One of the biggest hurdles to using OpenCL on Android devices is how to link your application to the libraries provided by the device manufacturer. To this day there seems to be no official way to do that.
CLImage provides a transparent bridge to the OpenCL libraries installed by the device manufacturer, allowing the use of powerful header based wrappers such as opencl.hpp
OpenCL applications need to create and manage opaque objects (CLImage, CLBuffer) that represent GPU data, and connect this data to the GPU shaders that manipulate them.

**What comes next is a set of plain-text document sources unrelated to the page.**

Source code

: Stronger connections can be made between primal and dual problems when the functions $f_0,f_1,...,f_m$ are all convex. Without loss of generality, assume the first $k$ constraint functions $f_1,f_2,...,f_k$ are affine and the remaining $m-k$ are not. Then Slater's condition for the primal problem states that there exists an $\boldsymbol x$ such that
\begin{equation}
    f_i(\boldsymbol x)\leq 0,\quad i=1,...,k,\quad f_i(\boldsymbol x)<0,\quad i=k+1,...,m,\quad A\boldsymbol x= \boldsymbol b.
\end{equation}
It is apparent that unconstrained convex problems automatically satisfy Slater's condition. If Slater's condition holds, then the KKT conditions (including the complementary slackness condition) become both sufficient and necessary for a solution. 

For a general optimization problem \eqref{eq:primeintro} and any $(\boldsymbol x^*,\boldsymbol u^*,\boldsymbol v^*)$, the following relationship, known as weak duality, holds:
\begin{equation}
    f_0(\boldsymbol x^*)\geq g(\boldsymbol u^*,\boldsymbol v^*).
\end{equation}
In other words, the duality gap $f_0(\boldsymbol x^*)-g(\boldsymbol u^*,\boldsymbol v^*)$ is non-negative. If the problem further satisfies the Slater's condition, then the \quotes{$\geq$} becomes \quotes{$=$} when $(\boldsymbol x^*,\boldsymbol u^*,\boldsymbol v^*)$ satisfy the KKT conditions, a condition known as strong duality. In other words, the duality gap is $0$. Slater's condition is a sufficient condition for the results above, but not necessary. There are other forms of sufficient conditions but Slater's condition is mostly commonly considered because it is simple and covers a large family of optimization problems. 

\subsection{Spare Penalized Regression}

Even with the help of libraties like opencl.hpp, managing OpenCL memory objects tends to be very error prone and a source of hard to debug issues.
CLImage provides high level typed C++ wrapper objects that allow to tie the GPU memory objects with their omologous in the CPU memory space.
Reasonably recent versions Android Studio and Xcode are needed to build and run the examples, on macOS you will need to install libpng, libjpeg and zlib using homebrew to read and write JPEG and PNG files:
brew install libpng libjpeg zlib
For Android I have included prebuilt versions of the libpng, libjpeg-turbo, and zlib, with their respective header files.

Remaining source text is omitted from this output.